David Teece argues that there are winners and losers in the innovation game. He quotes companies such as Pilkington with its float glass and GD Searle with its artificial sweetener as innovators who were first to market and have profited significantly from their innovations.
However, we sometimes forget that there are innovators who can be overtaken. Teece uses the example of RC Cola. RC Cola, short for Royal Crown Cola, competed with Coca-Cola and Pepsi Cola for many years in the US. It was the first to introduce a diet cola in 1962. However, the drink was easily copied by Coca-Cola and Pepsi Cola who quickly took market share using their huge complimentary assets (distribution channels and brands).
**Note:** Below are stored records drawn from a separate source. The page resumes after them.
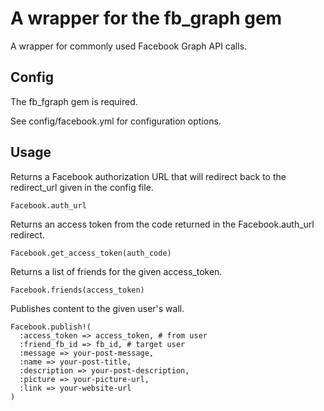 # A wrapper for the fb_graph gem

A wrapper for commonly used Facebook Graph API calls.

## Config

The fb_fgraph gem is required.

See config/facebook.yml for configuration options.

## Usage

Returns a Facebook authorization URL that will redirect back to the redirect_url given in the config file.

    Facebook.auth_url

Returns an access token from the code returned in the Facebook.auth_url redirect.

    Facebook.get_access_token(auth_code)

Returns a list of friends for the given access_token.

    Facebook.friends(access_token)

Publishes content to the given user's wall.

    Facebook.publish!(
      :access_token => access_token, # from user
      :friend_fb_id => fb_id, # target user
      :message => your-post-message,
      :name => your-post-title,
      :description => your-post-description,
      :picture => your-picture-url,
      :link => your-website-url
    )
In a similar vein, Xerox went through a highly innovative phase which included inventing personal computers. Their focus on other technologies meant that they were quickly overtaken by the likes of IBM.
The framework for making money from innovation has three stages according Teece. The first stage he calls The Regime Of Appropriability. This is the time when the inventor must secure the invention from impersonators, so far as it is possible. Teece makes the point that patents should be applied but you can't always rely on them. There may be other means of securing the invention such as making it technically hard to manufacture (therefore hard to copy) for one reason or another.
Having secured the invention the next task is to get it established, especially to the point where it can be produced in volume. This is the Dominant Design Paradigm. The aim here is to gain benefits of scale. It isn't always the case that the best invention will win. Teece points out that there are often alternatives and they can steal a lead if they have another advantage – as was the case with VHS, a cheaper alternative to Betamax.
The third phase of the framework he called Complimentary Assets. Here Teece was pointing out that just because you have a better mousetrap, the world may not beat a path to your door. Good marketing, a good channel to market, good suppliers and licensees could play a part in building profitability. These complimentary assets can also be important in maintaining a market dominance with the invention.
Managers following David Teece's business framework should be strategic thinkers who prioritize innovation, dynamic capabilities, and adaptability. How responsive is your company to changing market conditions, technological advancements and the competitive landscape?
To what extent is your company leveraging its intellectual property through innovation strategies?
Do you understand your company's unique resources and capabilities that differentiate you from competitors? How are you using this to your advantage?
To what extent does your company have an entrepreneurial spirit and a willingness to take calculated risks to pursue opportunities within your capabilities?
Teece emphasises the importance of networking and partnerships to complement your company's resources. How effectively are you doing this?
And what is your understanding of customer's needs? What feedback loops do you have in place to improve products and services?
And to what extent do you look at global opportunities when thinking about future strategies?